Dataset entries
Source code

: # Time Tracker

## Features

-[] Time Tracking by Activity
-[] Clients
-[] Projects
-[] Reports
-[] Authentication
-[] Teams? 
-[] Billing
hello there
* * *
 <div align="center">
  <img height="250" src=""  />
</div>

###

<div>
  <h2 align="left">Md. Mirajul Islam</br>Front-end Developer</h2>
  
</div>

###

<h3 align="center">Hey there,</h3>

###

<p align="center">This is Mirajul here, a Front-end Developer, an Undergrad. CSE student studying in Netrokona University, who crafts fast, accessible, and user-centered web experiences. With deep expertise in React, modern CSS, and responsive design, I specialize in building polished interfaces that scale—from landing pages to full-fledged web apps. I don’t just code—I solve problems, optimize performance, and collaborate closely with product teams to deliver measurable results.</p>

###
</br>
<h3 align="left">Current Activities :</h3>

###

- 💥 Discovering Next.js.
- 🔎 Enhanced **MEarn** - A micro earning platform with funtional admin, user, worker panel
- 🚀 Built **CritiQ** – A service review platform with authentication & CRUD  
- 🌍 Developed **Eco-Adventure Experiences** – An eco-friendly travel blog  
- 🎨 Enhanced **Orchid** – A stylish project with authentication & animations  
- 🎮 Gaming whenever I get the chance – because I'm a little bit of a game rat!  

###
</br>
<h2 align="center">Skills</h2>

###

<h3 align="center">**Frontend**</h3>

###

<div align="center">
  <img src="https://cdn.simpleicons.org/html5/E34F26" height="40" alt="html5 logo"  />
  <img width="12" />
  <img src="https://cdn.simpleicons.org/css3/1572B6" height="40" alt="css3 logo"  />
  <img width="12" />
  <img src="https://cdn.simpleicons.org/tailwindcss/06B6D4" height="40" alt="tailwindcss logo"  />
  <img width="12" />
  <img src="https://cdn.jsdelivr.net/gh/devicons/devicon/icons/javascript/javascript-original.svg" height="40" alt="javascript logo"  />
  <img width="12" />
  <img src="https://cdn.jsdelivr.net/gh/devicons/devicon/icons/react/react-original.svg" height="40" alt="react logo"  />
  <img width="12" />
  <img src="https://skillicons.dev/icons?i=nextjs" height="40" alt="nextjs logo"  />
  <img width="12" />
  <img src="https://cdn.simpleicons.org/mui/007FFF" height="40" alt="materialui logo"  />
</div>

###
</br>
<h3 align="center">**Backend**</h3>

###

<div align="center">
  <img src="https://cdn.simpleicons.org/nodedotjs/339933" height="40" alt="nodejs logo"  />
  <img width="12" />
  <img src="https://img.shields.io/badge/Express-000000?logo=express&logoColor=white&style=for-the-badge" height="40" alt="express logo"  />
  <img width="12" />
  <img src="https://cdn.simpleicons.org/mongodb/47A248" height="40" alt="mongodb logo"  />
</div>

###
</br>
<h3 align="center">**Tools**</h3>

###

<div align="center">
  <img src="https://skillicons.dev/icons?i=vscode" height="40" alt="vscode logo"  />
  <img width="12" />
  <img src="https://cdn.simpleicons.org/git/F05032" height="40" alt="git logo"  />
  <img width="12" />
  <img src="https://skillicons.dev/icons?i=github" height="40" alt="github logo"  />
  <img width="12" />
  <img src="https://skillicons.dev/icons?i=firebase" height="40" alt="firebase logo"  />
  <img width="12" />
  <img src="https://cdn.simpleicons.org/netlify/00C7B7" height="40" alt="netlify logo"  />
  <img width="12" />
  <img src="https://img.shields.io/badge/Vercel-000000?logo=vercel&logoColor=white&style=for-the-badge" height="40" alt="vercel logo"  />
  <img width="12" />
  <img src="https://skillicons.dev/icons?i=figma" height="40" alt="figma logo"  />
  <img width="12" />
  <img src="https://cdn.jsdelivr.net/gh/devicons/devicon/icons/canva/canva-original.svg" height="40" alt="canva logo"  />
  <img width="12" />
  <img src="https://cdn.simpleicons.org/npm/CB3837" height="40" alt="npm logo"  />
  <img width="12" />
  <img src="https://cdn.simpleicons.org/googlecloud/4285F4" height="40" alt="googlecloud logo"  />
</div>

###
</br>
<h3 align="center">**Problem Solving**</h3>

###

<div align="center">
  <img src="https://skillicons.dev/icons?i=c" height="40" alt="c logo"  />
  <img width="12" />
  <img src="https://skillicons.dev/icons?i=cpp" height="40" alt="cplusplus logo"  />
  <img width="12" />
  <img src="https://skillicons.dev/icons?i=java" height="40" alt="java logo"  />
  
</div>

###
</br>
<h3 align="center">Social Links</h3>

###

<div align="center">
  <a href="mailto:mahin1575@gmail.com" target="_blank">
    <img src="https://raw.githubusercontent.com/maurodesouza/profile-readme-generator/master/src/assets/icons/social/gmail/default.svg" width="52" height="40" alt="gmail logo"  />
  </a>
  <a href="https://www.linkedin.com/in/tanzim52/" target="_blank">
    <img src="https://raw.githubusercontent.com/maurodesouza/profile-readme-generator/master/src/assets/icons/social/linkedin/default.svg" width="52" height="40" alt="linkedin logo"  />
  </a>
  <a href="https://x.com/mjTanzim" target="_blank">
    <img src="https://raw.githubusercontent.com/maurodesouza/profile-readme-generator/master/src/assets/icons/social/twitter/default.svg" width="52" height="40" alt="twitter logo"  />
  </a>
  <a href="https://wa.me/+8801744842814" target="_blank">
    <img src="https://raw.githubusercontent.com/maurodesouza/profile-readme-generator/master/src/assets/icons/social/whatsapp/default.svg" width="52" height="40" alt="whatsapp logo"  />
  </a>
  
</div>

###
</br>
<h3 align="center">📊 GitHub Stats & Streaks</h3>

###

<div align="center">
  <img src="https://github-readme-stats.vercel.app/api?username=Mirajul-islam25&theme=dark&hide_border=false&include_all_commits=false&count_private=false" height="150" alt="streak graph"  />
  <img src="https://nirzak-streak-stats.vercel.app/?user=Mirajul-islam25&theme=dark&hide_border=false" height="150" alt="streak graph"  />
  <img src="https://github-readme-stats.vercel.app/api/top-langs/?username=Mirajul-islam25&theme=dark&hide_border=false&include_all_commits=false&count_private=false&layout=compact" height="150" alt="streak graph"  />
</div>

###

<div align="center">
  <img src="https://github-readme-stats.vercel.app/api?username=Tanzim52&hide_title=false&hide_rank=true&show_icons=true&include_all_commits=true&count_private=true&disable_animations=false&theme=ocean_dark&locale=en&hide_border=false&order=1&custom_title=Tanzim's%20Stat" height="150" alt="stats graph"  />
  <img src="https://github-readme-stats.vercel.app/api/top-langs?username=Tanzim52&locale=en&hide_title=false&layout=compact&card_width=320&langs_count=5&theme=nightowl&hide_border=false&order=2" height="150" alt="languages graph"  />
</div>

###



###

▶ [What to work on]
Return every line holding the word "Enhanced" from the records.

▶ [Answer to this task]
- 🔎 Enhanced **MEarn** - A micro earning platform with funtional admin, user, worker panel
- 🎨 Enhanced **Orchid** – A stylish project with authentication & animations  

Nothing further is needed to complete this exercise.